:: Data under study
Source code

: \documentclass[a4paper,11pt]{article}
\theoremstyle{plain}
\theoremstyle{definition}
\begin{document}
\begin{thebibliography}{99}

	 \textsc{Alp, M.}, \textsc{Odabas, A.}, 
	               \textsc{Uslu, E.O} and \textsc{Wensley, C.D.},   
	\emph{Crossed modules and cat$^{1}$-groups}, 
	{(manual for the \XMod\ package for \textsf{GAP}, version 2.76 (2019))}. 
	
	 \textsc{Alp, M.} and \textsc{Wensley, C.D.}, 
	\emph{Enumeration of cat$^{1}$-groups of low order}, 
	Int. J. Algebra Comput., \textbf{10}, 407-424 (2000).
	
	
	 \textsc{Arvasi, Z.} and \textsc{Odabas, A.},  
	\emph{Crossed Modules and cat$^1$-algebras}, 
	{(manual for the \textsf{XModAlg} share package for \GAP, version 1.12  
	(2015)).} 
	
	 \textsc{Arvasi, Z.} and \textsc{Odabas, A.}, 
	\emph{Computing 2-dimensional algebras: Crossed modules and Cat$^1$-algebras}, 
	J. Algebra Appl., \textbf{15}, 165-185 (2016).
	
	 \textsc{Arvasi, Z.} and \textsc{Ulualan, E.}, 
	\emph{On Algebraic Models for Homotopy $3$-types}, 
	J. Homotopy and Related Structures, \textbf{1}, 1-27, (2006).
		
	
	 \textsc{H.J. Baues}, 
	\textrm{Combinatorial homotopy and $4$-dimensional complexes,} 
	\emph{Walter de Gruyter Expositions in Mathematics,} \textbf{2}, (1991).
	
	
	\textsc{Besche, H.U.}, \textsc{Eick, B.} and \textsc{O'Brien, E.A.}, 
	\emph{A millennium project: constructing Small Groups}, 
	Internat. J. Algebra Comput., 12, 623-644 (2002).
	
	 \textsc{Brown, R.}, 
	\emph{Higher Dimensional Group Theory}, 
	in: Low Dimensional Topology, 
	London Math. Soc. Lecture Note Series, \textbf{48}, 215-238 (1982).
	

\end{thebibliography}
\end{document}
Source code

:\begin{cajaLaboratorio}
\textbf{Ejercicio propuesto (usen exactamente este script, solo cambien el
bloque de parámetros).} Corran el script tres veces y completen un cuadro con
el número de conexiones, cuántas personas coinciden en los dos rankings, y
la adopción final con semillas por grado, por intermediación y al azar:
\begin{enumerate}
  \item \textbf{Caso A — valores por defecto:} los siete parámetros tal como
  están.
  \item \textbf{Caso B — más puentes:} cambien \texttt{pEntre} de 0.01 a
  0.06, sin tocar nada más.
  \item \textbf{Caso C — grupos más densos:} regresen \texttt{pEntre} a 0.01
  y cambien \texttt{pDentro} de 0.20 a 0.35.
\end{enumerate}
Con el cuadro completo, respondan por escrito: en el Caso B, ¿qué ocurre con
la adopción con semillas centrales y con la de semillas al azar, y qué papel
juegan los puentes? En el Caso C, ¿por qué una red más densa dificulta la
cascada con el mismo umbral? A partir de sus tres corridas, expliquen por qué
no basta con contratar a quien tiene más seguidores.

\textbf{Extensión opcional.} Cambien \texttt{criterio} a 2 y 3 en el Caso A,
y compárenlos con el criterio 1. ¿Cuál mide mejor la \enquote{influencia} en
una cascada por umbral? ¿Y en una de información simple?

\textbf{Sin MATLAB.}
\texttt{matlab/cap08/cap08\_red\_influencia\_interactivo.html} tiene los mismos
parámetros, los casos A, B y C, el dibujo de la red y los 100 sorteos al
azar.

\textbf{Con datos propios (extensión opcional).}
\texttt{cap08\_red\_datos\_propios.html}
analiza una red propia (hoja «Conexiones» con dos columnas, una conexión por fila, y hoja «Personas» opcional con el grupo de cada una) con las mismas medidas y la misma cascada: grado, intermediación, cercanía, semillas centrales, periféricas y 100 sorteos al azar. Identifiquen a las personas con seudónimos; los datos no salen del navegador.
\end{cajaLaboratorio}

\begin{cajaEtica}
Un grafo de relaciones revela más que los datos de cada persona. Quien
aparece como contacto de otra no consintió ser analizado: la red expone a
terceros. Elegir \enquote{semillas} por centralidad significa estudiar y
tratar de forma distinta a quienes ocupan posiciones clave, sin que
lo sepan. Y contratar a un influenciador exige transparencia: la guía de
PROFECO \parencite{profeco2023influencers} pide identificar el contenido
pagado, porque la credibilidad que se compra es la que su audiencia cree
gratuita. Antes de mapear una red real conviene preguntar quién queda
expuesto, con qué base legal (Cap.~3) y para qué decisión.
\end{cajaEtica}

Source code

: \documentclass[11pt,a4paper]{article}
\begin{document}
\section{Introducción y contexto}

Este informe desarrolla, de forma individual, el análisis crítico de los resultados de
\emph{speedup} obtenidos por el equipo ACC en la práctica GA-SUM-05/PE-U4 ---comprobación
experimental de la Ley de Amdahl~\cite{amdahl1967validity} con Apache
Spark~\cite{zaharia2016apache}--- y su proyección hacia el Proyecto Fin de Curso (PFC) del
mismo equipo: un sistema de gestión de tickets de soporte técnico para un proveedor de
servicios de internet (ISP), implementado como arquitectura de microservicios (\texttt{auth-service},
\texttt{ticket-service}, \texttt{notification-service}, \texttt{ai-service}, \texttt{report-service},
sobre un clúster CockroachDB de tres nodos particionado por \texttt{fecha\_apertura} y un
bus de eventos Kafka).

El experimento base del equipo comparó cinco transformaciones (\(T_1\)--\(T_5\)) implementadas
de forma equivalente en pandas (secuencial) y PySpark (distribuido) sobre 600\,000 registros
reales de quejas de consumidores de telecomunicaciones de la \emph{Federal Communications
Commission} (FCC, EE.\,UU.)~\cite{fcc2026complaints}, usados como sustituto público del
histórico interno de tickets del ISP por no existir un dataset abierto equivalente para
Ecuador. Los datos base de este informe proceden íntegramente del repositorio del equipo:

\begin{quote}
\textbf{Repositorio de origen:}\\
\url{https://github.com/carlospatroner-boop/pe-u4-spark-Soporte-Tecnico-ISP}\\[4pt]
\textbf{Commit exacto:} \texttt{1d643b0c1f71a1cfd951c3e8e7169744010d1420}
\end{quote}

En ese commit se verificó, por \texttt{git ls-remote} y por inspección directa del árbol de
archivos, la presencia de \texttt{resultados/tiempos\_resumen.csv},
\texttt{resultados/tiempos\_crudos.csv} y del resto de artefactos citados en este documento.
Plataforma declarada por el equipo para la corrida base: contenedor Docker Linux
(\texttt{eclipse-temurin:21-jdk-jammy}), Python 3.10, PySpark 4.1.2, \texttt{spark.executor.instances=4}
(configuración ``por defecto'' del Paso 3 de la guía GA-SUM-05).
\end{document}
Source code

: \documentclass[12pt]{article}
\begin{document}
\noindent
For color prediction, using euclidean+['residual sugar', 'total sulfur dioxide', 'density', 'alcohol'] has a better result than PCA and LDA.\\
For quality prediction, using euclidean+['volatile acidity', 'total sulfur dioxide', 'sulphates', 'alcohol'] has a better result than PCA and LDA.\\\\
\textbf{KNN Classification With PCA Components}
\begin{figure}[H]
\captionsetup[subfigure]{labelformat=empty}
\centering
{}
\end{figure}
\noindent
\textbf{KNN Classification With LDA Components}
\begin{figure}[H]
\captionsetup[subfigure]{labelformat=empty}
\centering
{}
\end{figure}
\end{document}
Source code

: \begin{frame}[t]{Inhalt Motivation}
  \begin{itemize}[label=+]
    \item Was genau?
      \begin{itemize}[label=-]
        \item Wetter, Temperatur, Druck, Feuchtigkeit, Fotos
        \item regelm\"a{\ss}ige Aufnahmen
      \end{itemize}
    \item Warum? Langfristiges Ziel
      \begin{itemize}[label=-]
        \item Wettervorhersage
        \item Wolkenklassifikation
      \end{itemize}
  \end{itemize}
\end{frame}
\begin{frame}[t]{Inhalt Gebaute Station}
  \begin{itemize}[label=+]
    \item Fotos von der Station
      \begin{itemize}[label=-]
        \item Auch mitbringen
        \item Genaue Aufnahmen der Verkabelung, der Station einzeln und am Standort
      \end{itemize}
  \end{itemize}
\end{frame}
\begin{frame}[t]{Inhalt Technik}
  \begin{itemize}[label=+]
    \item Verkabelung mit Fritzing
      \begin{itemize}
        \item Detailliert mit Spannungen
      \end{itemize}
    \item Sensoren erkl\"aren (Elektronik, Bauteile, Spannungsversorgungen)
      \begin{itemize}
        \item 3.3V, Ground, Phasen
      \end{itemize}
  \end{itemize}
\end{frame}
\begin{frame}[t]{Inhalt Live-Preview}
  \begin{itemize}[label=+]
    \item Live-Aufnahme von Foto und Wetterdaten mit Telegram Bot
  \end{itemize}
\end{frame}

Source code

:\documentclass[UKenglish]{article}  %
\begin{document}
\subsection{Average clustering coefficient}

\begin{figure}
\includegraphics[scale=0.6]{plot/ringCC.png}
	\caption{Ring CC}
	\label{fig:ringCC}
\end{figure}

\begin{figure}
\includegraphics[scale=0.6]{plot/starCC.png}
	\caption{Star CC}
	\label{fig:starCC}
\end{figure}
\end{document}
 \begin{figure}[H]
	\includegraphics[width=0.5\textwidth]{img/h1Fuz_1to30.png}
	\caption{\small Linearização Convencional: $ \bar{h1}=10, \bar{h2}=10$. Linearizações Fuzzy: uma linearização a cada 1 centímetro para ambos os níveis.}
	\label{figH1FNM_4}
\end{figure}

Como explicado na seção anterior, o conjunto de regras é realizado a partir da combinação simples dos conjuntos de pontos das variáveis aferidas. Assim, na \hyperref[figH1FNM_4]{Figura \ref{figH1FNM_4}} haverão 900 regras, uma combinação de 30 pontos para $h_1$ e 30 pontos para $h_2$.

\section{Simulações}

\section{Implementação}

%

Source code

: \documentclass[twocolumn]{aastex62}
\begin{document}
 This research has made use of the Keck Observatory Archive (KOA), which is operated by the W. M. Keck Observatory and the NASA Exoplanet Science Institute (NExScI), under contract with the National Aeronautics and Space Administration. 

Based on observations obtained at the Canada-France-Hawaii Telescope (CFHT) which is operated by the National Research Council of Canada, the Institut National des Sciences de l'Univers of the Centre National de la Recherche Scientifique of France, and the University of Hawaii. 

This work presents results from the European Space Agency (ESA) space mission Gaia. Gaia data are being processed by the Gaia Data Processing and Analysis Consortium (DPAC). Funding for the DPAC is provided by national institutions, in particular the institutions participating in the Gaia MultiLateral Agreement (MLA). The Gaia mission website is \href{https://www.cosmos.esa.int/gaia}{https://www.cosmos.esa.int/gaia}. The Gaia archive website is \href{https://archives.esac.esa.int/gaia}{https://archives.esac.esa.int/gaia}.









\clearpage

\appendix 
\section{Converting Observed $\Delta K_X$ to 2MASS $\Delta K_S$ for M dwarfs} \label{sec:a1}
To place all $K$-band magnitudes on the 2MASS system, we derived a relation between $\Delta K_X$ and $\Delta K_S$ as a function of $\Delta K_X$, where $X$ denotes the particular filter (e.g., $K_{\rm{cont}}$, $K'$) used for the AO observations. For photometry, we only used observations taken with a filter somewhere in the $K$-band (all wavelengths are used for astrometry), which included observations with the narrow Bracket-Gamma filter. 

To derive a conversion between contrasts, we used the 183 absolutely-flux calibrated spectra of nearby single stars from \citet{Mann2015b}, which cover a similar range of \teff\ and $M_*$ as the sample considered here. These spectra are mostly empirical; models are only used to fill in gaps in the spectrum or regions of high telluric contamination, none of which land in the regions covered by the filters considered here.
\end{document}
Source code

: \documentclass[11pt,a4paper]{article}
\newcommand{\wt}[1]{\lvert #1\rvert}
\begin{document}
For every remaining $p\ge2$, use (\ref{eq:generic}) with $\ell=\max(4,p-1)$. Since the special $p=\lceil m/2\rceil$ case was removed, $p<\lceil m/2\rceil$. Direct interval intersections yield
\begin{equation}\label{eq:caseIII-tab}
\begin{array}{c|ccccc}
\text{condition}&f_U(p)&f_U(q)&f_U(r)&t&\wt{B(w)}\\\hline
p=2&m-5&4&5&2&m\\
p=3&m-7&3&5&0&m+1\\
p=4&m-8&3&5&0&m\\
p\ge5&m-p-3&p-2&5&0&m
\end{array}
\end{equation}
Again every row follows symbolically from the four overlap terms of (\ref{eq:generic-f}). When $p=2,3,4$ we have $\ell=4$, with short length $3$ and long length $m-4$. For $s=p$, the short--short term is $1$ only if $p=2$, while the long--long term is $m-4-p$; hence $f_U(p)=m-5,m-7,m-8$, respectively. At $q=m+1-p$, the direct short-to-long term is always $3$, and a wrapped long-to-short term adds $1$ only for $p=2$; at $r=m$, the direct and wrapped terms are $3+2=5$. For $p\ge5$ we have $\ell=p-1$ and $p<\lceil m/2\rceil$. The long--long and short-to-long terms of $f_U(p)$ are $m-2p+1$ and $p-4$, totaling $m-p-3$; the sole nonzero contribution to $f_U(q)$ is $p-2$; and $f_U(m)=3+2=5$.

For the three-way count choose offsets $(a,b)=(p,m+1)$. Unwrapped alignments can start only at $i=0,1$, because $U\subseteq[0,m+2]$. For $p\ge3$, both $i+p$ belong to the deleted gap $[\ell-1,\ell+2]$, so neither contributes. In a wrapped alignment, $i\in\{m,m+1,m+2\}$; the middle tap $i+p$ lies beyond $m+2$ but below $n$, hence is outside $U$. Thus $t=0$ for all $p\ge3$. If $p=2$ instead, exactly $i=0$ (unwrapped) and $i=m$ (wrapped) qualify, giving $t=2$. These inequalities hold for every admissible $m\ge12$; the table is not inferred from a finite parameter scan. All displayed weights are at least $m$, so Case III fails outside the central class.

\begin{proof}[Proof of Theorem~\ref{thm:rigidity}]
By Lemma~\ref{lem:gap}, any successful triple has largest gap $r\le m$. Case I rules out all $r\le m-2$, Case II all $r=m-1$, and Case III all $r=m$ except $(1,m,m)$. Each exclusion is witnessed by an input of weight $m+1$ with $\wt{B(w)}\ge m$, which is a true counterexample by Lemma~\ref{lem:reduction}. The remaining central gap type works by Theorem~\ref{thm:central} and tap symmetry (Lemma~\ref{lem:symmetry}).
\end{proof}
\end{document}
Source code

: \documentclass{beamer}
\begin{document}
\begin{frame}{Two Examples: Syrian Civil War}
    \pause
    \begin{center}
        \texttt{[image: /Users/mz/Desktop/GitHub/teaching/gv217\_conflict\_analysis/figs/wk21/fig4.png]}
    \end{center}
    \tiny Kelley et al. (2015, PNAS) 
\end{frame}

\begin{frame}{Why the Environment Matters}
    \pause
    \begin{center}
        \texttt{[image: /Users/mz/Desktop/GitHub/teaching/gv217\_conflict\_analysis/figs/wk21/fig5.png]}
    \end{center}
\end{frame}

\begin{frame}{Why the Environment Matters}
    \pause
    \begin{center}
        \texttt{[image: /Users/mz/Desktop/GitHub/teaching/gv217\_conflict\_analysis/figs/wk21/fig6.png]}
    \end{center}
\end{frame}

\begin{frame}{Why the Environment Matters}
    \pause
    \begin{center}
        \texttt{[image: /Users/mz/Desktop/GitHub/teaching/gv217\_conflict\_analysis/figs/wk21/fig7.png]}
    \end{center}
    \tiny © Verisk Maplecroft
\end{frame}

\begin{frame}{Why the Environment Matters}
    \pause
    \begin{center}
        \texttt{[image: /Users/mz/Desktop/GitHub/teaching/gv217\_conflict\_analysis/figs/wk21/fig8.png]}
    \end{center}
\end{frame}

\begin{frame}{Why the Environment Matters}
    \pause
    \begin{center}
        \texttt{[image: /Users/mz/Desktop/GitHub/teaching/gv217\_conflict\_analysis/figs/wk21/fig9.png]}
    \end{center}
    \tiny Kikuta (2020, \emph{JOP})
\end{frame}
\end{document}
::::
- **Problem**: In the listing above, please print only the lines from the first one to the line where "de Gruyter Expositions" appears, exactly as written, both of those lines included.

- **Output for this task**:
Source code

: \documentclass[a4paper,11pt]{article}
\theoremstyle{plain}
\theoremstyle{definition}
\begin{document}
\begin{thebibliography}{99}

	 \textsc{Alp, M.}, \textsc{Odabas, A.}, 
	               \textsc{Uslu, E.O} and \textsc{Wensley, C.D.},   
	\emph{Crossed modules and cat$^{1}$-groups}, 
	{(manual for the \XMod\ package for \textsf{GAP}, version 2.76 (2019))}. 
	
	 \textsc{Alp, M.} and \textsc{Wensley, C.D.}, 
	\emph{Enumeration of cat$^{1}$-groups of low order}, 
	Int. J. Algebra Comput., \textbf{10}, 407-424 (2000).
	
	
	 \textsc{Arvasi, Z.} and \textsc{Odabas, A.},  
	\emph{Crossed Modules and cat$^1$-algebras}, 
	{(manual for the \textsf{XModAlg} share package for \GAP, version 1.12  
	(2015)).} 
	
	 \textsc{Arvasi, Z.} and \textsc{Odabas, A.}, 
	\emph{Computing 2-dimensional algebras: Crossed modules and Cat$^1$-algebras}, 
	J. Algebra Appl., \textbf{15}, 165-185 (2016).
	
	 \textsc{Arvasi, Z.} and \textsc{Ulualan, E.}, 
	\emph{On Algebraic Models for Homotopy $3$-types}, 
	J. Homotopy and Related Structures, \textbf{1}, 1-27, (2006).
		
	
	 \textsc{H.J. Baues}, 
	\textrm{Combinatorial homotopy and $4$-dimensional complexes,} 
	\emph{Walter de Gruyter Expositions in Mathematics,} \textbf{2}, (1991).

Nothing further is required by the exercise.